*** Opening of RECORDS TO PROCESS ***

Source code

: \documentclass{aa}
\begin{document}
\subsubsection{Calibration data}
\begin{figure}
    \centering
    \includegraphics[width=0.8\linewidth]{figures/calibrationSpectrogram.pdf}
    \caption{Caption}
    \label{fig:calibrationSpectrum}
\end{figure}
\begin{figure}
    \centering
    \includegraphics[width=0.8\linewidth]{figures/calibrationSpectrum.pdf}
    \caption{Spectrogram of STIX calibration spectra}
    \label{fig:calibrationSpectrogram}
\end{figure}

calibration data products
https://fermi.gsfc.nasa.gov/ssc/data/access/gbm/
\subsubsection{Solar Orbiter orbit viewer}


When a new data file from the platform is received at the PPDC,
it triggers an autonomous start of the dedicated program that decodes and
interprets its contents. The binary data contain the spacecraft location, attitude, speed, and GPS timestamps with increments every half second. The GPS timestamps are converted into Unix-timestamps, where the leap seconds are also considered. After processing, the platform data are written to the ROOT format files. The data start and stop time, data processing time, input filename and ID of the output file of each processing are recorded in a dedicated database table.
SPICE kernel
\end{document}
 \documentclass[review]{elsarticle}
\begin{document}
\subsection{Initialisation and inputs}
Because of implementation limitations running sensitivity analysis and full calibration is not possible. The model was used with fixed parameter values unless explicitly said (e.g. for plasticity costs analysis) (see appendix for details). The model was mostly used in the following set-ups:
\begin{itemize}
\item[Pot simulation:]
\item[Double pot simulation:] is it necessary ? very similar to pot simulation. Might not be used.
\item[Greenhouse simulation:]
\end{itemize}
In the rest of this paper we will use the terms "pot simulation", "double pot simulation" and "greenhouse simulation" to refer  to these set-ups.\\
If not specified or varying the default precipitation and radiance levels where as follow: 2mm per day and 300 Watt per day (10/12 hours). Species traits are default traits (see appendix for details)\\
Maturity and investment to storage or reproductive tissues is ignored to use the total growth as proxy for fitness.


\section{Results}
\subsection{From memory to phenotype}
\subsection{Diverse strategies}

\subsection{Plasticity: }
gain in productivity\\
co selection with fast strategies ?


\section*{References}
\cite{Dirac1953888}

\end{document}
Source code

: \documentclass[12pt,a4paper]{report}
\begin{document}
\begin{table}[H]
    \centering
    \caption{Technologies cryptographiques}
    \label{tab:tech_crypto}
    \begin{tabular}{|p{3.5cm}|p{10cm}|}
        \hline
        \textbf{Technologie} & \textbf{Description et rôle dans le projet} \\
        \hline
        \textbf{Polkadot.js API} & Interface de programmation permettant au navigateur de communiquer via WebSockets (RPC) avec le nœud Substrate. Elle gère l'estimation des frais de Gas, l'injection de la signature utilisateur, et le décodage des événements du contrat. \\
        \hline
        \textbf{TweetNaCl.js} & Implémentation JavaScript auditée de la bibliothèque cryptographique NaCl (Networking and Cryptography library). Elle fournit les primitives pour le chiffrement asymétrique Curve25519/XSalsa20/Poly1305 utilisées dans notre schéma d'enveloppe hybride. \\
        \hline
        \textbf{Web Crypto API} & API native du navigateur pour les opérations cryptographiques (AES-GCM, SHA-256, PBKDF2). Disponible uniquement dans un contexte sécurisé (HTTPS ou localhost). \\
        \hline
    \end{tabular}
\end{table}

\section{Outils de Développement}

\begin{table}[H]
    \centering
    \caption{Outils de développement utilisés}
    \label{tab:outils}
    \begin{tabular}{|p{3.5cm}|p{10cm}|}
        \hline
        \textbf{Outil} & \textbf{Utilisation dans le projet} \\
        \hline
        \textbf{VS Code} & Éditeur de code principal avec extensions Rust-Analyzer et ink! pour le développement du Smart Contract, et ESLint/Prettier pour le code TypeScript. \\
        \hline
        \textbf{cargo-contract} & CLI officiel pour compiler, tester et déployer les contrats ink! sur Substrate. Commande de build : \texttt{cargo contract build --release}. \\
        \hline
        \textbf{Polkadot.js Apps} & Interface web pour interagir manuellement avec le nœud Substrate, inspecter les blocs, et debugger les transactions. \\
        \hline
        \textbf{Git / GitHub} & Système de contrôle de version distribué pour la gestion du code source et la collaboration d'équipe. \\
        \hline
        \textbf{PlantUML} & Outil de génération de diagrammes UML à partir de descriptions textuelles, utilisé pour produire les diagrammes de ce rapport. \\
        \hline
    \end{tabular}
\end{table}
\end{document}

*** Close of RECORDS TO PROCESS ***

PROBLEM TO WORK ON: Look through the entries above; find each line with the word "projet" and copy it.

WRITTEN ANSWER:
        \textbf{Technologie} & \textbf{Description et rôle dans le projet} \\
        \textbf{Outil} & \textbf{Utilisation dans le projet} \\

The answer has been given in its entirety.